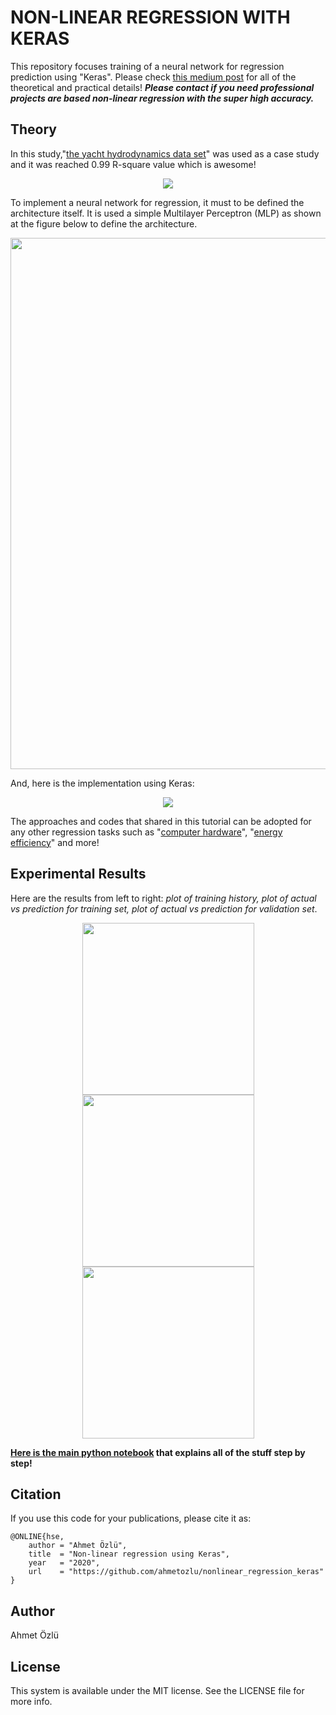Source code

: # NON-LINEAR REGRESSION WITH KERAS

This repository focuses training of a neural network for regression prediction using "Keras". Please check [this medium post](https://medium.com/analytics-vidhya/non-linear-regression-with-deep-learning-221584ccc8c2?source=---------2------------------) for all of the theoretical and practical details! ***Please contact if you need professional projects are based non-linear regression with the super high accuracy.***

## Theory

In this study,"[the yacht hydrodynamics data set](http://archive.ics.uci.edu/ml/datasets/Yacht+Hydrodynamics)" was used as a case study and it was reached 0.99 R-square value which is awesome! 

<p align="center">
  <img src="https://user-images.githubusercontent.com/22610163/85933671-78fa2300-b8e2-11ea-8fb4-eb206d1a3061.png">  
</p>

To implement a neural network for regression, it must to be defined the architecture itself. It is used a simple Multilayer Perceptron (MLP) as shown at the figure below to define the architecture.

<p align="center">
  <img src="https://user-images.githubusercontent.com/22610163/103465554-d5d10d00-4d4d-11eb-9e32-feb73a09eb2c.png" | width="850">  
</p>

And, here is the implementation using Keras:

<p align="center">
  <img src="https://user-images.githubusercontent.com/22610163/85933731-4f8dc700-b8e3-11ea-8166-a9d97702c4de.png">  
</p>

The approaches and codes that shared in this tutorial can be adopted for any other regression tasks such as "[computer hardware](http://archive.ics.uci.edu/ml/datasets/Computer+Hardware)", "[energy efficiency](http://archive.ics.uci.edu/ml/datasets/Energy+efficiency)" and more!

## Experimental Results

Here are the results from left to right: *plot of training history, plot of actual vs prediction for training set, plot of actual vs prediction for validation set*.

<p align="center">
  <img src="https://user-images.githubusercontent.com/22610163/85932753-8067ff00-b8d7-11ea-9788-a2bfd21427e2.png" | width=275>  
  <img src="https://user-images.githubusercontent.com/22610163/85932752-7fcf6880-b8d7-11ea-9d27-cf675ca7e1e1.png" | width=275>  
  <img src="https://user-images.githubusercontent.com/22610163/85932751-7f36d200-b8d7-11ea-9b33-c4888199d5be.png" | width=275>  
</p>

**[Here is the main python notebook](https://github.com/ahmetozlu/keras-nonlinear-regression/blob/master/keras-nonlinear-regression.ipynb) that explains all of the stuff step by step!**

## Citation
If you use this code for your publications, please cite it as:

    @ONLINE{hse,
        author = "Ahmet Özlü",
        title  = "Non-linear regression using Keras",
        year   = "2020",
        url    = "https://github.com/ahmetozlu/nonlinear_regression_keras"
    }

## Author
Ahmet Özlü

## License
This system is available under the MIT license. See the LICENSE file for more info.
---------------
→ **WHAT IS BEING ASKED**:
A verbatim transcription of the listing is expected, with no pictures included.

→ **EXERCISE RESPONSE**:
Source code

: # NON-LINEAR REGRESSION WITH KERAS

This repository focuses training of a neural network for regression prediction using "Keras". Please check [this medium post](https://medium.com/analytics-vidhya/non-linear-regression-with-deep-learning-221584ccc8c2?source=---------2------------------) for all of the theoretical and practical details! ***Please contact if you need professional projects are based non-linear regression with the super high accuracy.***

## Theory

In this study,"[the yacht hydrodynamics data set](http://archive.ics.uci.edu/ml/datasets/Yacht+Hydrodynamics)" was used as a case study and it was reached 0.99 R-square value which is awesome! 

<p align="center">
  <img src="https://user-images.githubusercontent.com/22610163/85933671-78fa2300-b8e2-11ea-8fb4-eb206d1a3061.png">  
</p>

To implement a neural network for regression, it must to be defined the architecture itself. It is used a simple Multilayer Perceptron (MLP) as shown at the figure below to define the architecture.

<p align="center">
  <img src="https://user-images.githubusercontent.com/22610163/103465554-d5d10d00-4d4d-11eb-9e32-feb73a09eb2c.png" | width="850">  
</p>

And, here is the implementation using Keras:

<p align="center">
  <img src="https://user-images.githubusercontent.com/22610163/85933731-4f8dc700-b8e3-11ea-8166-a9d97702c4de.png">  
</p>

The approaches and codes that shared in this tutorial can be adopted for any other regression tasks such as "[computer hardware](http://archive.ics.uci.edu/ml/datasets/Computer+Hardware)", "[energy efficiency](http://archive.ics.uci.edu/ml/datasets/Energy+efficiency)" and more!

## Experimental Results

Here are the results from left to right: *plot of training history, plot of actual vs prediction for training set, plot of actual vs prediction for validation set*.

<p align="center">
  <img src="https://user-images.githubusercontent.com/22610163/85932753-8067ff00-b8d7-11ea-9788-a2bfd21427e2.png" | width=275>  
  <img src="https://user-images.githubusercontent.com/22610163/85932752-7fcf6880-b8d7-11ea-9d27-cf675ca7e1e1.png" | width=275>  
  <img src="https://user-images.githubusercontent.com/22610163/85932751-7f36d200-b8d7-11ea-9b33-c4888199d5be.png" | width=275>  
</p>

**[Here is the main python notebook](https://github.com/ahmetozlu/keras-nonlinear-regression/blob/master/keras-nonlinear-regression.ipynb) that explains all of the stuff step by step!**

## Citation
If you use this code for your publications, please cite it as:

    @ONLINE{hse,
        author = "Ahmet Özlü",
        title  = "Non-linear regression using Keras",
        year   = "2020",
        url    = "https://github.com/ahmetozlu/nonlinear_regression_keras"
    }

## Author
Ahmet Özlü

## License
This system is available under the MIT license. See the LICENSE file for more info.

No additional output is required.